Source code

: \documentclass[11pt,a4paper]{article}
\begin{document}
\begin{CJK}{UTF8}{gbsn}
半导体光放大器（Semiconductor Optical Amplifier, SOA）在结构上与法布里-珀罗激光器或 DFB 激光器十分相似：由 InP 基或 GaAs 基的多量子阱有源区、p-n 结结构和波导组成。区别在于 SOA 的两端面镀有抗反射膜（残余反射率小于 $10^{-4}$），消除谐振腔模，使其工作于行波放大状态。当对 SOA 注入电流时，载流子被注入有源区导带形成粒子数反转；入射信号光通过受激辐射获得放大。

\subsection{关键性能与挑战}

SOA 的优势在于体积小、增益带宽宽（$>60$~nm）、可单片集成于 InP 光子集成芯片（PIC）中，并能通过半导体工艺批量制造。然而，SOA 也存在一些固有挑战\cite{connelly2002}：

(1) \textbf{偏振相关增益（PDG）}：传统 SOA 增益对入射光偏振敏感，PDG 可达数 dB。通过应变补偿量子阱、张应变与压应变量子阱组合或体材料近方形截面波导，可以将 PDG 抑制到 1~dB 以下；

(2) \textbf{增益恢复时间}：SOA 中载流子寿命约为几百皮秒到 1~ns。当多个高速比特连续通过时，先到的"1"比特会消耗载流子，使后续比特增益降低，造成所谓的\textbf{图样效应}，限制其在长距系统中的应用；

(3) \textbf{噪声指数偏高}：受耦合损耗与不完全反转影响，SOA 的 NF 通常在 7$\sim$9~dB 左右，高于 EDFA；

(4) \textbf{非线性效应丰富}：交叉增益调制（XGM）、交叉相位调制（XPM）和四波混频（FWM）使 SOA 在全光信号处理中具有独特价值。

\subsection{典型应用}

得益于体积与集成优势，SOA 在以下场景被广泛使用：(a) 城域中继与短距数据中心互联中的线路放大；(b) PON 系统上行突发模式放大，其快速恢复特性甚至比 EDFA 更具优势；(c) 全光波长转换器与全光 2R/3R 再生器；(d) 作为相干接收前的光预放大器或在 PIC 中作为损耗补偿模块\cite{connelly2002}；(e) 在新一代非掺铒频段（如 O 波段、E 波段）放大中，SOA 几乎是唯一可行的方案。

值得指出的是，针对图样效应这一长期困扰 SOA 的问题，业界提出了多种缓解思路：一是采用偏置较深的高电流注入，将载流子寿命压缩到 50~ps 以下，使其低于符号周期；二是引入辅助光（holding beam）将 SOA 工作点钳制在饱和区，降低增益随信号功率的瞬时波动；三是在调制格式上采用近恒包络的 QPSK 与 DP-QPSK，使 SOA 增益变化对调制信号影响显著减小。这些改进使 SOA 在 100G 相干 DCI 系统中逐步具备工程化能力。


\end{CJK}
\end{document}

### [WHAT NEEDS TO BE DONE]
Nothing may be dropped or altered; repeat every record in full.

### [RESPONSE TO THIS EXERCISE]
Source code

: \documentclass[11pt,a4paper]{article}
\begin{document}
\begin{CJK}{UTF8}{gbsn}
半导体光放大器（Semiconductor Optical Amplifier, SOA）在结构上与法布里-珀罗激光器或 DFB 激光器十分相似：由 InP 基或 GaAs 基的多量子阱有源区、p-n 结结构和波导组成。区别在于 SOA 的两端面镀有抗反射膜（残余反射率小于 $10^{-4}$），消除谐振腔模，使其工作于行波放大状态。当对 SOA 注入电流时，载流子被注入有源区导带形成粒子数反转；入射信号光通过受激辐射获得放大。

\subsection{关键性能与挑战}

SOA 的优势在于体积小、增益带宽宽（$>60$~nm）、可单片集成于 InP 光子集成芯片（PIC）中，并能通过半导体工艺批量制造。然而，SOA 也存在一些固有挑战\cite{connelly2002}：

(1) \textbf{偏振相关增益（PDG）}：传统 SOA 增益对入射光偏振敏感，PDG 可达数 dB。通过应变补偿量子阱、张应变与压应变量子阱组合或体材料近方形截面波导，可以将 PDG 抑制到 1~dB 以下；

(2) \textbf{增益恢复时间}：SOA 中载流子寿命约为几百皮秒到 1~ns。当多个高速比特连续通过时，先到的"1"比特会消耗载流子，使后续比特增益降低，造成所谓的\textbf{图样效应}，限制其在长距系统中的应用；

(3) \textbf{噪声指数偏高}：受耦合损耗与不完全反转影响，SOA 的 NF 通常在 7$\sim$9~dB 左右，高于 EDFA；

(4) \textbf{非线性效应丰富}：交叉增益调制（XGM）、交叉相位调制（XPM）和四波混频（FWM）使 SOA 在全光信号处理中具有独特价值。

\subsection{典型应用}

得益于体积与集成优势，SOA 在以下场景被广泛使用：(a) 城域中继与短距数据中心互联中的线路放大；(b) PON 系统上行突发模式放大，其快速恢复特性甚至比 EDFA 更具优势；(c) 全光波长转换器与全光 2R/3R 再生器；(d) 作为相干接收前的光预放大器或在 PIC 中作为损耗补偿模块\cite{connelly2002}；(e) 在新一代非掺铒频段（如 O 波段、E 波段）放大中，SOA 几乎是唯一可行的方案。

值得指出的是，针对图样效应这一长期困扰 SOA 的问题，业界提出了多种缓解思路：一是采用偏置较深的高电流注入，将载流子寿命压缩到 50~ps 以下，使其低于符号周期；二是引入辅助光（holding beam）将 SOA 工作点钳制在饱和区，降低增益随信号功率的瞬时波动；三是在调制格式上采用近恒包络的 QPSK 与 DP-QPSK，使 SOA 增益变化对调制信号影响显著减小。这些改进使 SOA 在 100G 相干 DCI 系统中逐步具备工程化能力。


\end{CJK}
\end{document}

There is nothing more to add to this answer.